The Conservancy completed the most comprehensive conservation of the Egyptian Obelisk in its 3,500-year history, cleaning its surface with lasers and stabilizing it with adhesive products.
The Obelisk (Greek for “pointed instrument”) was created roughly 3,500 years ago in Egypt. Transported here in 1881, it now sits between the Great Lawn and the Metropolitan Museum of Art and is the oldest outdoor monument in New York City.
Stonecutters carved two obelisks out of granite at the quarries of Adwan and installed them outside of the Temple of the Sun in the ancient Egyptian city of Heliopolis to celebrate Pharaoh Thutmose III’s 30th year of reign. (The other obelisk stands on the bank of the Thames River in London.) Each one was formed from a single piece of quarried stone, to create a shaft that is 69 feet high and weighs approximately 200 tons. The obelisks rested on a granite base.
The obelisks were toppled, possibly during an invasion by Persians in 525 B.C.; for more than 500 years, they remained buried in sand until Roman Emperor Caesar Augustus discovered and transported them to Alexandria. They were erected in a temple built by Cleopatra to honor Julius Caesar, which may explain how they individually came to be known as “Cleopatra’s Needles.” The Romans added the limestone pedestal and bronze crabs still seen today.
In 1869, the Khedive of Egypt, Ismail Pasha, donated the Obelisk to the United States, to commemorate the opening of the Suez Canal. The Obelisk’s trip from Egypt to New York was a complex engineering feat. It took 112 days to move the Obelisk from the banks of the Hudson River to its home in Central Park. A huge crowd was on hand for the turning of the obelisk upright on January 22, 1881.
In 2014, the Conservancy undertook a comprehensive conservation of the monument, cleaning all of its 2,112-square-foot surface with lasers and stabilizing fragile areas with adhesive products. In addition, we enhanced the public’s understanding of the monument with related tours and programs.

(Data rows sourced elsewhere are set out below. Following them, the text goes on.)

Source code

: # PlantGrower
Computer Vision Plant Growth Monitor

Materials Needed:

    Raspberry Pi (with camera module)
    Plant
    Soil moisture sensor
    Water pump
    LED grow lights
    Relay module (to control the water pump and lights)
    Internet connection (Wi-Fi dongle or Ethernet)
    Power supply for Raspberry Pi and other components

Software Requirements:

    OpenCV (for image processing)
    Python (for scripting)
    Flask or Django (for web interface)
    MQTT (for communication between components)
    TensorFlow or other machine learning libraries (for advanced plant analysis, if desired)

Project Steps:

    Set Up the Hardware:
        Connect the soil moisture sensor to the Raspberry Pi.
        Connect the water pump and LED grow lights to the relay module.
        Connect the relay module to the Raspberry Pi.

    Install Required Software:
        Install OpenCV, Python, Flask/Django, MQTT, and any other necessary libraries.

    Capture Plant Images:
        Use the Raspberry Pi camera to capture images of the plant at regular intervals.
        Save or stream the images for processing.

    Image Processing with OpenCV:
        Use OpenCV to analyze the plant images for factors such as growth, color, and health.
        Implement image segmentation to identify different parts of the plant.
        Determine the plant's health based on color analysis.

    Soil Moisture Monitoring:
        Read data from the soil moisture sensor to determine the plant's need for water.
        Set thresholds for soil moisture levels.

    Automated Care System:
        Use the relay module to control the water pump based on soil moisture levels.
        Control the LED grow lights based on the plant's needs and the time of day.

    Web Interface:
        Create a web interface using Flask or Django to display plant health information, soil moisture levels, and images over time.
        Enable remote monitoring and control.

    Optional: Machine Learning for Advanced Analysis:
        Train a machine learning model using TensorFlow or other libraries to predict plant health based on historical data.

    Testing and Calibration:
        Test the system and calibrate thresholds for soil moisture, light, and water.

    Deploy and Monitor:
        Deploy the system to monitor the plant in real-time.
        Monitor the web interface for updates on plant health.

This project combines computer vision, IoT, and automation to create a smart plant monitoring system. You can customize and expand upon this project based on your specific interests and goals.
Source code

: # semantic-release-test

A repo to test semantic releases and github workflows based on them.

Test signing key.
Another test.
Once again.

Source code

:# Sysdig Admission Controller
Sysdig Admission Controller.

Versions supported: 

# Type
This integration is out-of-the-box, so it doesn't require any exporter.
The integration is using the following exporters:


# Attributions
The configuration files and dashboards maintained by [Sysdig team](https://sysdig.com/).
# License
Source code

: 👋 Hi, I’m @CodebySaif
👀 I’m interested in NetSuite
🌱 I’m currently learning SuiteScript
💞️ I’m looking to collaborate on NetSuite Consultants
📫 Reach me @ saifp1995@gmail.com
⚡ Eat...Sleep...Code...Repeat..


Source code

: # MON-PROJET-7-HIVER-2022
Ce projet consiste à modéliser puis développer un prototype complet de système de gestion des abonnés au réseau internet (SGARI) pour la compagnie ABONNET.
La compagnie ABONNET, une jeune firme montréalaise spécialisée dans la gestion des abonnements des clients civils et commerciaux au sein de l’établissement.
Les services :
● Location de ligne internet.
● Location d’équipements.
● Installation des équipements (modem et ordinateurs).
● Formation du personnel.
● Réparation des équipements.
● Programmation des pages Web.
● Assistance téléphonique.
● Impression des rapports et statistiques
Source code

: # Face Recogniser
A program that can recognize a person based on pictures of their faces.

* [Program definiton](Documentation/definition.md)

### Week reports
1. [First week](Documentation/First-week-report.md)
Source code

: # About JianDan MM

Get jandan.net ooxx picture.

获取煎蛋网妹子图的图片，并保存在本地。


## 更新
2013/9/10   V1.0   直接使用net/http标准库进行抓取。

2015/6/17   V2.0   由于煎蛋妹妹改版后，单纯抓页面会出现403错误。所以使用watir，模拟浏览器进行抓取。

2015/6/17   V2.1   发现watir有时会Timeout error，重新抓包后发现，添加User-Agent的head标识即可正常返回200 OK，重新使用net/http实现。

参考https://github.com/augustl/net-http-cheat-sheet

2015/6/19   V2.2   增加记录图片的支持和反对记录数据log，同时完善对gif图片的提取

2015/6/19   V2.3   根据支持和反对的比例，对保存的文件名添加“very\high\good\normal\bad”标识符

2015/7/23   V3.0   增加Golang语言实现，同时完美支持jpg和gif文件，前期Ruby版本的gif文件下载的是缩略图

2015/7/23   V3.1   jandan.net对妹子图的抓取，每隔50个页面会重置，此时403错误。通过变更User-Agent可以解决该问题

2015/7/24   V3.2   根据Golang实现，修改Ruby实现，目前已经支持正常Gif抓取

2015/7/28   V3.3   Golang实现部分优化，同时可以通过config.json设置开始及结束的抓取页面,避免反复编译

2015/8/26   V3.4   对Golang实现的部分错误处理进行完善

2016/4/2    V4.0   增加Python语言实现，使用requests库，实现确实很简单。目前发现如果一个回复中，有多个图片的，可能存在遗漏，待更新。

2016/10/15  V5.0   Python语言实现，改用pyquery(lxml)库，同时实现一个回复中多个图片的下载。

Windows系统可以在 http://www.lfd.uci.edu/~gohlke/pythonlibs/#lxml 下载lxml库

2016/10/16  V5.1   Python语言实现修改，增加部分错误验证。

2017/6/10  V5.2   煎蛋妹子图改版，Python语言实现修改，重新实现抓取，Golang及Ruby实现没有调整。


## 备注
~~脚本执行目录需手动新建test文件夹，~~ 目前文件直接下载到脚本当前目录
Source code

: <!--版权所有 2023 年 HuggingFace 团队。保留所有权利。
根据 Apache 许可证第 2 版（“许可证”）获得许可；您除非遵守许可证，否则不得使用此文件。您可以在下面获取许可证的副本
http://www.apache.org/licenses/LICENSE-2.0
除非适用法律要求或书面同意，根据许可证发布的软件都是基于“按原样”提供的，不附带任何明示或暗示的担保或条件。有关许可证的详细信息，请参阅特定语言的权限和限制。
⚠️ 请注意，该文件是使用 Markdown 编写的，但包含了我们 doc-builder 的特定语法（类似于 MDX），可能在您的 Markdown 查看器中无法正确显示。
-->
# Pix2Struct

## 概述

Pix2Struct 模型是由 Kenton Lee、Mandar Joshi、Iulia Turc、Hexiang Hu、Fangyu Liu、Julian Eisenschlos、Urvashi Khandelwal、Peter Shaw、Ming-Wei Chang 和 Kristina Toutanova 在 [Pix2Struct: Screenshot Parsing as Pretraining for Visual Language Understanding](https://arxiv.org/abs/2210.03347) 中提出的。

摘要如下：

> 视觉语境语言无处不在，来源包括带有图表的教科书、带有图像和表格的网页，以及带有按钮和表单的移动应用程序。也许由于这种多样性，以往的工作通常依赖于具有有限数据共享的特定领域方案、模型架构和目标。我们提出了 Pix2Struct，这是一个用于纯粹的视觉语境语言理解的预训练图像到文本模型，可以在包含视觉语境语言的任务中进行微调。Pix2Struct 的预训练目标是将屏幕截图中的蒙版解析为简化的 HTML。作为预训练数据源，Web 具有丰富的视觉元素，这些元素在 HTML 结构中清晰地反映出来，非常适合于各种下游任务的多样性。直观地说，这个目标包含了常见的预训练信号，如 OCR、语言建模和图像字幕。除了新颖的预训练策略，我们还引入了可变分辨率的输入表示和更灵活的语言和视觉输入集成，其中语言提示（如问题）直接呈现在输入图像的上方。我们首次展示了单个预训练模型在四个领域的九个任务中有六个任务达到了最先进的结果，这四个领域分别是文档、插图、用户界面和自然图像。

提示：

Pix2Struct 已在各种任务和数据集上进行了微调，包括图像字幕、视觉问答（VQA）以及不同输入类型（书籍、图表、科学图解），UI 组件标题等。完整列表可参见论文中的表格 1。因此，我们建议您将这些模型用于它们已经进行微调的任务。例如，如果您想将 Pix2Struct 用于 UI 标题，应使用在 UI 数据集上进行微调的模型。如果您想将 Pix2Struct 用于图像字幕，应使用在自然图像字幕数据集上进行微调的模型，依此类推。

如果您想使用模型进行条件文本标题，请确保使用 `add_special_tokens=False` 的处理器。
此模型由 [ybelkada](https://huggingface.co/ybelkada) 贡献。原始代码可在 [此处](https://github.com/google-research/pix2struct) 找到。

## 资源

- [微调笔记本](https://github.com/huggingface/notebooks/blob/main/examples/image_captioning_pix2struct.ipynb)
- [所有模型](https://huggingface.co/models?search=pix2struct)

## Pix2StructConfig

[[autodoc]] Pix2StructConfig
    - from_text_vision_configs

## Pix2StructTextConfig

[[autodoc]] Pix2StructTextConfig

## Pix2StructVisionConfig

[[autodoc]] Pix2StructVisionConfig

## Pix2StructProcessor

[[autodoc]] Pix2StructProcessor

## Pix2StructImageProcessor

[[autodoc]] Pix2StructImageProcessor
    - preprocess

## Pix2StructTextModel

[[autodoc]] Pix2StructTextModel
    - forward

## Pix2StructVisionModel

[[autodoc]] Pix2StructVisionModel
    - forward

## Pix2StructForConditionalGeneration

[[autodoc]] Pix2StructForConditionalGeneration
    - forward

The conservation project was developed by the Conservancy with assistance from the Metropolitan Museum of Art and NYC Parks. Planning for the project began in 2011 and included photographing and scanning the Obelisk to document its condition and conducting a comprehensive survey of the monument’s surface, the first in its history. Planning also included testing various methods of cleaning the Obelisk, which determined that lasers were the most sensitive to the stone and most environmentally friendly. Conservators believe that fragile areas discovered on the monument’s surface are the likely result of environmental stresses that occurred more than 1,000 years ago, as well as natural weathering.